A posição relativa de Portugal no contexto europeu deve ser um motivo de preocupação e de chamada de atenção para o poder político, pois se juntarmos a estes resultados a confiança nas instituições políticas, vemos que Portugal também se destaca por ser um dos países com as taxas mais elevadas de desconfiança. Confiam apenas moderadamente na Polícia (5,2) e desconfiam da Assembleia da República (3,4) e da Justiça (3,8). Os Políticos (2,2) e os Partidos políticos (2,1) merecem níveis de desconfiança bastante elevados. Estes valores contrastam, claramente, com os níveis de confiança institucional dos cidadãos dos países escandinavos, mais confiantes mas também, como vimos na figura anterior, mais interessados pela política:

 

Confiança na Instituições políticas na Europa, por país (médias*)

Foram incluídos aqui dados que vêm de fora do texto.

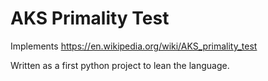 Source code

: # AKS Primality Test
Implements https://en.wikipedia.org/wiki/AKS_primality_test

Written as a first python project to lean the language.

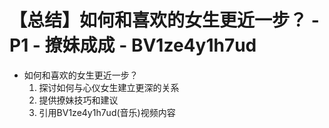 # 【总结】如何和喜欢的女生更近一步？ - P1 - 撩妹成成 - BV1ze4y1h7ud

-   如何和喜欢的女生更近一步？
    1.  探讨如何与心仪女生建立更深的关系
    2.  提供撩妹技巧和建议
    3.  引用BV1ze4y1h7ud(音乐)视频内容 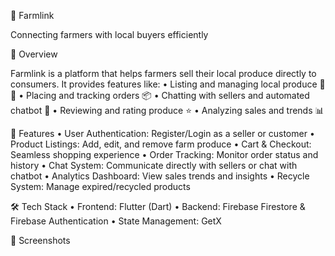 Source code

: 🌱 Farmlink

Connecting farmers with local buyers efficiently

📌 Overview

Farmlink is a platform that helps farmers sell their local produce directly to consumers. It provides features like:
	•	Listing and managing local produce 🥦🍎
	•	Placing and tracking orders 📦
	•	Chatting with sellers and automated chatbot 💬
	•	Reviewing and rating produce ⭐
	•	Analyzing sales and trends 📊

🚀 Features
	•	User Authentication: Register/Login as a seller or customer
	•	Product Listings: Add, edit, and remove farm produce
	•	Cart & Checkout: Seamless shopping experience
	•	Order Tracking: Monitor order status and history
	•	Chat System: Communicate directly with sellers or chat with chatbot
	•	Analytics Dashboard: View sales trends and insights
	•	Recycle System: Manage expired/recycled products

🛠️ Tech Stack
	•	Frontend: Flutter (Dart)
	•	Backend: Firebase Firestore & Firebase Authentication
	•	State Management: GetX

📸 Screenshots
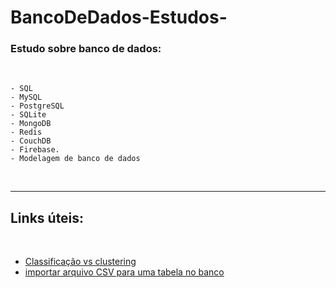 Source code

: # BancoDeDados-Estudos-
### Estudo sobre banco de dados:
<br>

    - SQL
    - MySQL
    - PostgreSQL
    - SQLite
    - MongoDB
    - Redis
    - CouchDB 
    - Firebase.
    - Modelagem de banco de dados

<br>
<hr>

## Links úteis:
<br>


- <a href="https://acervolima.com/ml-classificacao-vs-clustering/">Classificação vs clustering</a><br>
- <a href="https://www.youtube.com/watch?v=7bwLCNhp42k">importar arquivo CSV para uma tabela no banco</a><br>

Parlamento Nacional Sistema jurídico Polícia Políticos Partidos políticos
Noruega 5,8 6,7 7,1 4,6 4,7
Suécia 5,8 6,1 6,7 4,6 4,7
Finlândia 5,9 7,0 8,0 4,8 4,9
Dinamarca 6,2 7,4 7,8 5,4 5,5
Islândia 5,0 5,9 7,6 4,4 4,1
Reino Unido 4,3 5,2 6,2 3,6 3,6
Irlanda 4,1 5,1 6,5 3,5 3,4
Holanda 5,2 5,7 6,1 5,0 5,1
Bélgica 4,8 4,8 5,9 4,2 4,1
Áustria 4,9 6,0 6,3 3,3 3,3
Alemanha 4,5 5,7 6,7 3,4 3,4
Suíça 5,8 6,3 6,9 4,9 4,8
Luxemburgo 5,7 6,2 6,5 5,0 5,0
França 4,3 4,9 5,8 3,4 3,3
Rep. Checa 3,3 4,0 4,8 2,7 2,7
Polónia 3,0 3,7 5,1 2,3 2,2
Eslováquia 3,6 3,8 4,5 3,1 3,1
Hungria 3,8 4,5 5,0 2,9 2,8
Eslovénia 3,8 3,8 5,0 2,9 2,9
Estónia 4,1 5,0 5,9 3,4 3,3
Bulgária 2,1 2,4 3,6 1,8 1,8
Croácia 2,6 3,2 4,4 1,8 2,0
Lituânia 2,7 3,6 5,0 2,6 2,5
Espanha 4,6 4,4 6,0 3,1 3,0
Portugal 3,4 3,8 5,2 2,2 2,1
Itália 4,2 5,0 6,4 3,0 2,8
Grécia 3,7 5,0 5,5 2,7 2,4
Chipre 4,8 5,7 5,5 3,7 3,6
Ucrânia 2,5 2,5 2,5 2,2 2,3
Rússia 3,6 3,8 3,5 3,0 3,0
Total 4,3 5,0 5,8 3,5 3,4

Fonte: European Social Survey, base acumulada, 2002-2012

* Escala: 0=nenhuma confiança; 10=toda a confiança

Ou seja, a confiança institucional é tributária do interesse pela política e vice-versa, como podemos ver melhor na figura seguinte que cruza o índice de confiança nas instituições políticas, que agrega a resposta conjunta às cinco instituições com o interesse pela política:

 

 

Interesse pela política e Confiança na Instituições políticas na Europa, por país

2Fonte: European Social Survey, base acumulada, 2002-2012

Em conclusão, os portugueses não se interessam pela política mas, quando abrem a janela e as “políticas” lhe entram pela casa adentro, queixam-se dos políticos que elegeram mas em que não confiam. Outra coisa não seria de esperar de um povo que sabe muito mais de futebol do que dos seus direitos, manifestando-se mais perante um “erro do árbitro” do que do atropelo de direitos cívico-políticos. Como muito bem observou Eça de Queiroz há mais de 100 anos.